(Excerpts from a dataset)

== Segment start ==

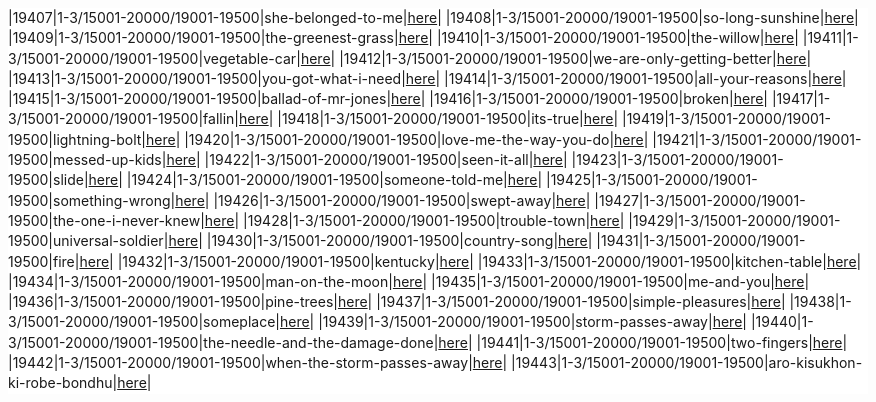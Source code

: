 |19407|1-3/15001-20000/19001-19500|she-belonged-to-me|[here](https://cdn.jsdelivr.net/gh/guitarchord/c1-3/15001-20000/19001-19500/she-belonged-to-me.webp)|
|19408|1-3/15001-20000/19001-19500|so-long-sunshine|[here](https://cdn.jsdelivr.net/gh/guitarchord/c1-3/15001-20000/19001-19500/so-long-sunshine.webp)|
|19409|1-3/15001-20000/19001-19500|the-greenest-grass|[here](https://cdn.jsdelivr.net/gh/guitarchord/c1-3/15001-20000/19001-19500/the-greenest-grass.webp)|
|19410|1-3/15001-20000/19001-19500|the-willow|[here](https://cdn.jsdelivr.net/gh/guitarchord/c1-3/15001-20000/19001-19500/the-willow.webp)|
|19411|1-3/15001-20000/19001-19500|vegetable-car|[here](https://cdn.jsdelivr.net/gh/guitarchord/c1-3/15001-20000/19001-19500/vegetable-car.webp)|
|19412|1-3/15001-20000/19001-19500|we-are-only-getting-better|[here](https://cdn.jsdelivr.net/gh/guitarchord/c1-3/15001-20000/19001-19500/we-are-only-getting-better.webp)|
|19413|1-3/15001-20000/19001-19500|you-got-what-i-need|[here](https://cdn.jsdelivr.net/gh/guitarchord/c1-3/15001-20000/19001-19500/you-got-what-i-need.webp)|
|19414|1-3/15001-20000/19001-19500|all-your-reasons|[here](https://cdn.jsdelivr.net/gh/guitarchord/c1-3/15001-20000/19001-19500/all-your-reasons.webp)|
|19415|1-3/15001-20000/19001-19500|ballad-of-mr-jones|[here](https://cdn.jsdelivr.net/gh/guitarchord/c1-3/15001-20000/19001-19500/ballad-of-mr-jones.webp)|
|19416|1-3/15001-20000/19001-19500|broken|[here](https://cdn.jsdelivr.net/gh/guitarchord/c1-3/15001-20000/19001-19500/broken.webp)|
|19417|1-3/15001-20000/19001-19500|fallin|[here](https://cdn.jsdelivr.net/gh/guitarchord/c1-3/15001-20000/19001-19500/fallin.webp)|
|19418|1-3/15001-20000/19001-19500|its-true|[here](https://cdn.jsdelivr.net/gh/guitarchord/c1-3/15001-20000/19001-19500/its-true.webp)|
|19419|1-3/15001-20000/19001-19500|lightning-bolt|[here](https://cdn.jsdelivr.net/gh/guitarchord/c1-3/15001-20000/19001-19500/lightning-bolt.webp)|
|19420|1-3/15001-20000/19001-19500|love-me-the-way-you-do|[here](https://cdn.jsdelivr.net/gh/guitarchord/c1-3/15001-20000/19001-19500/love-me-the-way-you-do.webp)|
|19421|1-3/15001-20000/19001-19500|messed-up-kids|[here](https://cdn.jsdelivr.net/gh/guitarchord/c1-3/15001-20000/19001-19500/messed-up-kids.webp)|
|19422|1-3/15001-20000/19001-19500|seen-it-all|[here](https://cdn.jsdelivr.net/gh/guitarchord/c1-3/15001-20000/19001-19500/seen-it-all.webp)|
|19423|1-3/15001-20000/19001-19500|slide|[here](https://cdn.jsdelivr.net/gh/guitarchord/c1-3/15001-20000/19001-19500/slide.webp)|
|19424|1-3/15001-20000/19001-19500|someone-told-me|[here](https://cdn.jsdelivr.net/gh/guitarchord/c1-3/15001-20000/19001-19500/someone-told-me.webp)|
|19425|1-3/15001-20000/19001-19500|something-wrong|[here](https://cdn.jsdelivr.net/gh/guitarchord/c1-3/15001-20000/19001-19500/something-wrong.webp)|
|19426|1-3/15001-20000/19001-19500|swept-away|[here](https://cdn.jsdelivr.net/gh/guitarchord/c1-3/15001-20000/19001-19500/swept-away.webp)|
|19427|1-3/15001-20000/19001-19500|the-one-i-never-knew|[here](https://cdn.jsdelivr.net/gh/guitarchord/c1-3/15001-20000/19001-19500/the-one-i-never-knew.webp)|
|19428|1-3/15001-20000/19001-19500|trouble-town|[here](https://cdn.jsdelivr.net/gh/guitarchord/c1-3/15001-20000/19001-19500/trouble-town.webp)|
|19429|1-3/15001-20000/19001-19500|universal-soldier|[here](https://cdn.jsdelivr.net/gh/guitarchord/c1-3/15001-20000/19001-19500/universal-soldier.webp)|
|19430|1-3/15001-20000/19001-19500|country-song|[here](https://cdn.jsdelivr.net/gh/guitarchord/c1-3/15001-20000/19001-19500/country-song.webp)|
|19431|1-3/15001-20000/19001-19500|fire|[here](https://cdn.jsdelivr.net/gh/guitarchord/c1-3/15001-20000/19001-19500/fire.webp)|
|19432|1-3/15001-20000/19001-19500|kentucky|[here](https://cdn.jsdelivr.net/gh/guitarchord/c1-3/15001-20000/19001-19500/kentucky.webp)|
|19433|1-3/15001-20000/19001-19500|kitchen-table|[here](https://cdn.jsdelivr.net/gh/guitarchord/c1-3/15001-20000/19001-19500/kitchen-table.webp)|
|19434|1-3/15001-20000/19001-19500|man-on-the-moon|[here](https://cdn.jsdelivr.net/gh/guitarchord/c1-3/15001-20000/19001-19500/man-on-the-moon.webp)|
|19435|1-3/15001-20000/19001-19500|me-and-you|[here](https://cdn.jsdelivr.net/gh/guitarchord/c1-3/15001-20000/19001-19500/me-and-you.webp)|
|19436|1-3/15001-20000/19001-19500|pine-trees|[here](https://cdn.jsdelivr.net/gh/guitarchord/c1-3/15001-20000/19001-19500/pine-trees.webp)|
|19437|1-3/15001-20000/19001-19500|simple-pleasures|[here](https://cdn.jsdelivr.net/gh/guitarchord/c1-3/15001-20000/19001-19500/simple-pleasures.webp)|
|19438|1-3/15001-20000/19001-19500|someplace|[here](https://cdn.jsdelivr.net/gh/guitarchord/c1-3/15001-20000/19001-19500/someplace.webp)|
|19439|1-3/15001-20000/19001-19500|storm-passes-away|[here](https://cdn.jsdelivr.net/gh/guitarchord/c1-3/15001-20000/19001-19500/storm-passes-away.webp)|
|19440|1-3/15001-20000/19001-19500|the-needle-and-the-damage-done|[here](https://cdn.jsdelivr.net/gh/guitarchord/c1-3/15001-20000/19001-19500/the-needle-and-the-damage-done.webp)|
|19441|1-3/15001-20000/19001-19500|two-fingers|[here](https://cdn.jsdelivr.net/gh/guitarchord/c1-3/15001-20000/19001-19500/two-fingers.webp)|
|19442|1-3/15001-20000/19001-19500|when-the-storm-passes-away|[here](https://cdn.jsdelivr.net/gh/guitarchord/c1-3/15001-20000/19001-19500/when-the-storm-passes-away.webp)|
|19443|1-3/15001-20000/19001-19500|aro-kisukhon-ki-robe-bondhu|[here](https://cdn.jsdelivr.net/gh/guitarchord/c1-3/15001-20000/19001-19500/aro-kisukhon-ki-robe-bondhu.webp)|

== Segment end ==

Task instructions
Make a list of all lines in the data that contain "storm".

Exercise output
|19439|1-3/15001-20000/19001-19500|storm-passes-away|[here](https://cdn.jsdelivr.net/gh/guitarchord/c1-3/15001-20000/19001-19500/storm-passes-away.webp)|
|19442|1-3/15001-20000/19001-19500|when-the-storm-passes-away|[here](https://cdn.jsdelivr.net/gh/guitarchord/c1-3/15001-20000/19001-19500/when-the-storm-passes-away.webp)|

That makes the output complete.